No obstante, la ley hacía distinción entre los homicidios dolosos (los casos en los que el homicida había actuado premeditadamente) y los culposos (los casos en los que la persona no había tenido la intención de matar, sino que había actuado en legítima defensa o en los que la muerte había sucedido de forma accidental). Sin embargo, al vengador de la sangre de la víctima no le interesaba si había sido intencional o no. Él ansiaba ejecutar la venganza a cualquier costo. ¡Por eso, quien derramaba la sangre tenía que huir! Pero, ¿hacia dónde huir?
Fue cuando Dios le dijo a Moisés:
Os señalaréis ciudades, ciudades de refugio tendréis, donde huya el homicida que hiriere a alguno de muerte sin intención. Y os serán aquellas ciudades para refugiarse del vengador, y no morirá el homicida hasta que entre en juicio delante de la congregación. Números 35:11-12
Seis ciudades fueron designadas por Moisés como lugar de refugio. Los homicidas involuntarios eran recibidos por los ancianos que los juzgaban en los portones de la ciudad. Era realizado un interrogatorio para ver cuál era la naturaleza del crimen. Si se lo consideraba culpable, era entregado al vengador; de lo contrario, recibía el derecho de entrar a la ciudad para salvar su vida, pues allí el vengador no podía tocarlo. Había protección absoluta dentro de la ciudad, pero si, en algún momento, ese homicida salía, el vengador que estaba al acecho tenía derecho de atacarlo.
Espiritualmente, el Señor Jesús es esa ciudad de refugio.
Todos nosotros éramos considerados culpables por nuestros pecados y estábamos a merced del vengador, que es el diablo. ¿Cómo escapar de su furia, de su odio y de su deseo de venganza? ¡Solamente a través de nuestro Salvador, que tomó nuestro lugar, asumiendo nuestras culpas! Es en Él que tenemos la seguridad y la protección contra todo el mal.
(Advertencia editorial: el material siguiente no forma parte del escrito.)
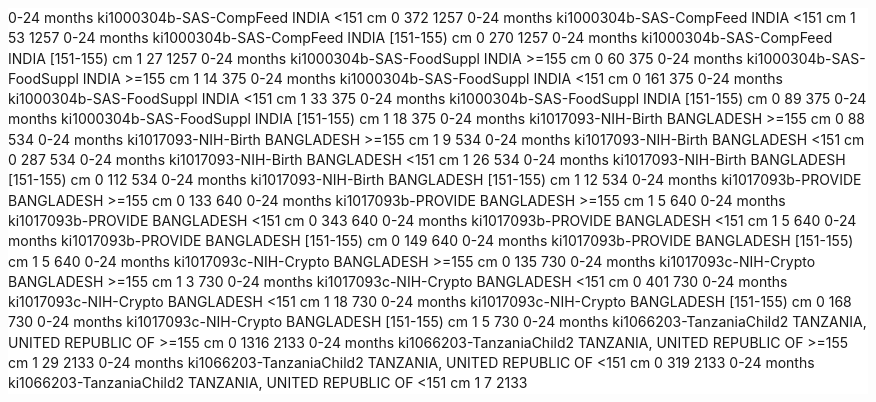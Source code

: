 0-24 months   ki1000304b-SAS-CompFeed    INDIA                          <151 cm                 0      372    1257
0-24 months   ki1000304b-SAS-CompFeed    INDIA                          <151 cm                 1       53    1257
0-24 months   ki1000304b-SAS-CompFeed    INDIA                          [151-155) cm            0      270    1257
0-24 months   ki1000304b-SAS-CompFeed    INDIA                          [151-155) cm            1       27    1257
0-24 months   ki1000304b-SAS-FoodSuppl   INDIA                          >=155 cm                0       60     375
0-24 months   ki1000304b-SAS-FoodSuppl   INDIA                          >=155 cm                1       14     375
0-24 months   ki1000304b-SAS-FoodSuppl   INDIA                          <151 cm                 0      161     375
0-24 months   ki1000304b-SAS-FoodSuppl   INDIA                          <151 cm                 1       33     375
0-24 months   ki1000304b-SAS-FoodSuppl   INDIA                          [151-155) cm            0       89     375
0-24 months   ki1000304b-SAS-FoodSuppl   INDIA                          [151-155) cm            1       18     375
0-24 months   ki1017093-NIH-Birth        BANGLADESH                     >=155 cm                0       88     534
0-24 months   ki1017093-NIH-Birth        BANGLADESH                     >=155 cm                1        9     534
0-24 months   ki1017093-NIH-Birth        BANGLADESH                     <151 cm                 0      287     534
0-24 months   ki1017093-NIH-Birth        BANGLADESH                     <151 cm                 1       26     534
0-24 months   ki1017093-NIH-Birth        BANGLADESH                     [151-155) cm            0      112     534
0-24 months   ki1017093-NIH-Birth        BANGLADESH                     [151-155) cm            1       12     534
0-24 months   ki1017093b-PROVIDE         BANGLADESH                     >=155 cm                0      133     640
0-24 months   ki1017093b-PROVIDE         BANGLADESH                     >=155 cm                1        5     640
0-24 months   ki1017093b-PROVIDE         BANGLADESH                     <151 cm                 0      343     640
0-24 months   ki1017093b-PROVIDE         BANGLADESH                     <151 cm                 1        5     640
0-24 months   ki1017093b-PROVIDE         BANGLADESH                     [151-155) cm            0      149     640
0-24 months   ki1017093b-PROVIDE         BANGLADESH                     [151-155) cm            1        5     640
0-24 months   ki1017093c-NIH-Crypto      BANGLADESH                     >=155 cm                0      135     730
0-24 months   ki1017093c-NIH-Crypto      BANGLADESH                     >=155 cm                1        3     730
0-24 months   ki1017093c-NIH-Crypto      BANGLADESH                     <151 cm                 0      401     730
0-24 months   ki1017093c-NIH-Crypto      BANGLADESH                     <151 cm                 1       18     730
0-24 months   ki1017093c-NIH-Crypto      BANGLADESH                     [151-155) cm            0      168     730
0-24 months   ki1017093c-NIH-Crypto      BANGLADESH                     [151-155) cm            1        5     730
0-24 months   ki1066203-TanzaniaChild2   TANZANIA, UNITED REPUBLIC OF   >=155 cm                0     1316    2133
0-24 months   ki1066203-TanzaniaChild2   TANZANIA, UNITED REPUBLIC OF   >=155 cm                1       29    2133
0-24 months   ki1066203-TanzaniaChild2   TANZANIA, UNITED REPUBLIC OF   <151 cm                 0      319    2133
0-24 months   ki1066203-TanzaniaChild2   TANZANIA, UNITED REPUBLIC OF   <151 cm                 1        7    2133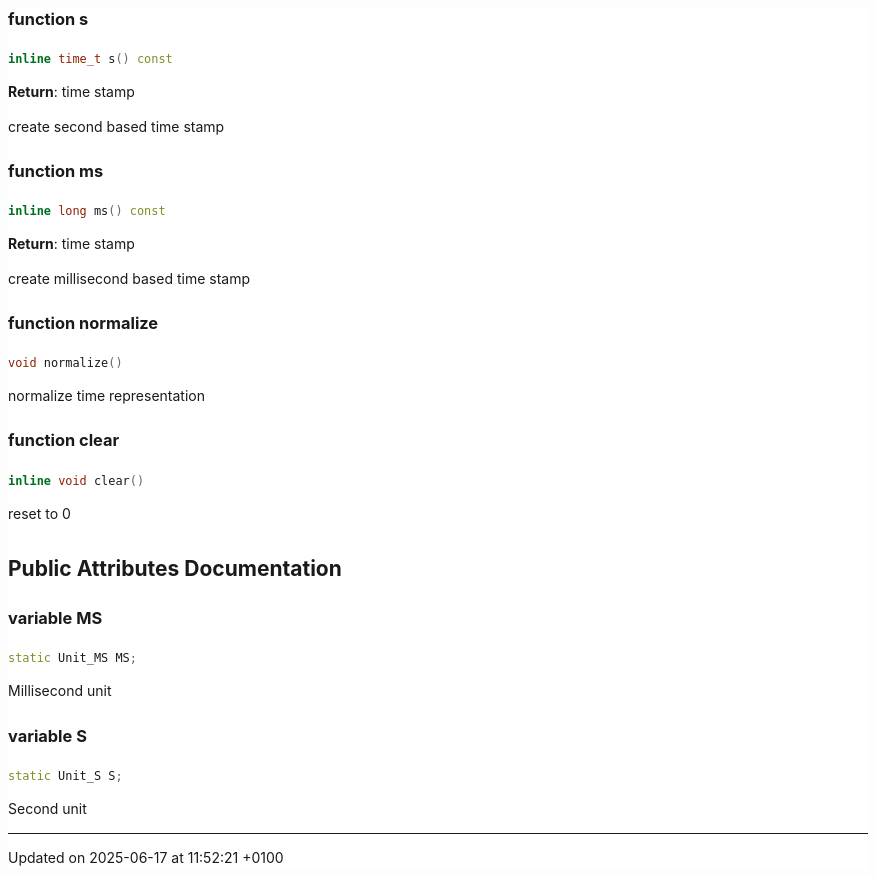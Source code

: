 
### function s

```cpp
inline time_t s() const
```


**Return**: time stamp 

create second based time stamp 


### function ms

```cpp
inline long ms() const
```


**Return**: time stamp 

create millisecond based time stamp 


### function normalize

```cpp
void normalize()
```


normalize time representation 


### function clear

```cpp
inline void clear()
```


reset to 0 


## Public Attributes Documentation

### variable MS

```cpp
static Unit_MS MS;
```


Millisecond unit 


### variable S

```cpp
static Unit_S S;
```


Second unit 


-------------------------------

Updated on 2025-06-17 at 11:52:21 +0100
La sangre que tenía que ser derramada era la nuestra y no la de Él, pero Él pagó el precio por todos nosotros. Su trono es el lugar hacia donde debemos correr en búsqueda de socorro. Mientras estemos bajo Sus cuidados, el diablo no tendrá ningún poder para tocarnos.
Varias veces David se encontró cercado por sus enemigos y, humanamente hablando, no tenía cómo escapar. En esos momentos de aprietos, buscaba el refugio en Dios y era socorrido. Por eso decía:
Señor, Roca mía y Castillo mío, y mi Libertador; Dios mío, Fortaleza mía, en Él confiaré; mi Escudo, y la Fuerza de mi Salvación, mi alto Refugio. Salmos 18:2
El Señor Jesús es el Refugio, el Lugar de descanso y paz para todos los que están perdidos y desesperados, acusados por el diablo o por la propia consciencia; para los que están cansados de las humillaciones, injusticias y desprecios.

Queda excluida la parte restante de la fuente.